What’s more, I helped him think of a coffin named Emperor.
The Tomb of God-Emperor Coffin
Amazing similarity. I asked him if it was a coincidence. He can also answer me with a question.
Finally, I talked to him for a long time, and then finally stopped sleeping separately. It was already seven o’clock in the morning.
Later, I thought that if I were in the same situation, I would be more painful and at a loss. What should I do? I don’t know myself. To be honest, I don’t envy him. Then I must be lying.
But after knowing this, I suddenly have a feeling of happiness.
No matter whether I write well or not, I will throw myself on the street less. This is according to my own wishes, or most of them are according to my own wishes. I created them by myself, one by one, vivid or plain.

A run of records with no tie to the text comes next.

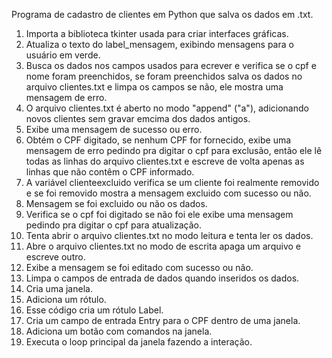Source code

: Programa de cadastro de clientes em Python que salva os dados em .txt.

1. Importa a biblioteca tkinter usada para criar interfaces gráficas.
2. Atualiza o texto do label_mensagem, exibindo mensagens para o usuário em verde.
3. Busca os dados nos campos usados para ecrever e verifica se o cpf e nome foram preenchidos, se foram preenchidos salva os dados no arquivo clientes.txt e limpa os campos se não, ele mostra uma mensagem de erro.
4. O arquivo clientes.txt é aberto no modo "append" ("a"), adicionando novos clientes sem gravar emcima dos dados antigos.
5. Exibe uma mensagem de sucesso ou erro.
6. Obtém o CPF digitado, se nenhum CPF for fornecido, exibe uma mensagem de erro pedindo pra digitar o cpf para exclusão, então ele lê todas as linhas do arquivo clientes.txt e escreve de volta apenas as linhas que não contêm o CPF informado.
7. A variável clienteexcluido verifica se um cliente foi realmente removido e se foi removido mostra a mensagem excluido com sucesso ou não.
8. Mensagem se foi excluido ou não os dados.
9. Verifica se o cpf foi digitado se não foi ele exibe uma mensagem pedindo pra digitar o cpf para atualização.
10. Tenta abrir o arquivo clientes.txt no modo leitura e tenta ler os dados.
11. Abre o arquivo clientes.txt no modo de escrita apaga um arquivo e escreve outro.
12. Exibe a mensagem se foi editado com sucesso ou não.
13. Limpa o campos de entrada de dados quando inseridos os dados.
14. Cria uma janela.
15. Adiciona um rótulo.
16. Esse código cria um rótulo Label.
17. Cria um campo de entrada Entry para o CPF dentro de uma janela.
18. Adiciona um botão com comandos na janela.
19. Executa o loop principal da janela fazendo a interação.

I think this is a writer’s initial happiness.
Although this world is a reality, I am no longer purely creative now, but occasionally I will write what I think is fun, and I will laugh when I am passionate.
In fact, in front of my shelf, I really care more about the remuneration, but after the shelf, I look more miserable than subscribing, but I feel nothing.
Now that I’ve lost my remuneration, it’s my motivation to keep updating every day. Otherwise, I don’t know if my lazy character will be another eunuch.
However, it is the readers who really make me creative. I share my own world stories with them, which is really happy. I believe this is also the first happiness of a writer.
Homely 4
Hey, I’m a little tired today, and I have classes, so I’m going to code 3 thousand, but don’t worry that there are still so few drafts. The Chinese website ★ ★ 81zく. com won’t delay the update.
But to be honest, these two days are really a little tired, but I am very worried because I seem to have slowly recovered that kind of codeword happiness, which is the most rare. In fact, I don’t know when the codeword seems to have become a kind of.
It’s a great relief to finish it every day, but I always feel a little uneasy when I don’t finish it. It’s quite tragic and true
However, although these chapters have been dragged on recently, I couldn’t help laughing several times when I coded words. I didn’t show this situation until later. I am very happy to be able to laugh involuntarily or say sadly that the code word feels back.
Just like the part where Meng Yi died, I was really sad when I wrote it. Although I couldn’t swing it better due to my own level, I felt that I was back. Well, it was good. I smiled a little.
I think maybe I can’t be a professional writer. I don’t feel suitable for me. I’m too lazy. I really don’t know everyone. In reality, I’m too lazy and hopeless. So I really admire myself for sticking to such a thing. Haha ~
Yesterday, I wrote a very interesting place, and I feel very good. This kind of thing often happens to me. Although it is not so exaggerated, it is really fun. I hope everyone will like it.
Of course, some friends say that I often write these Rory Bars, which is a bit procrastinating, but I write them habitually, so I write them again. If you don’t like reading them, leave a message in the opinion building, and I will reduce these things.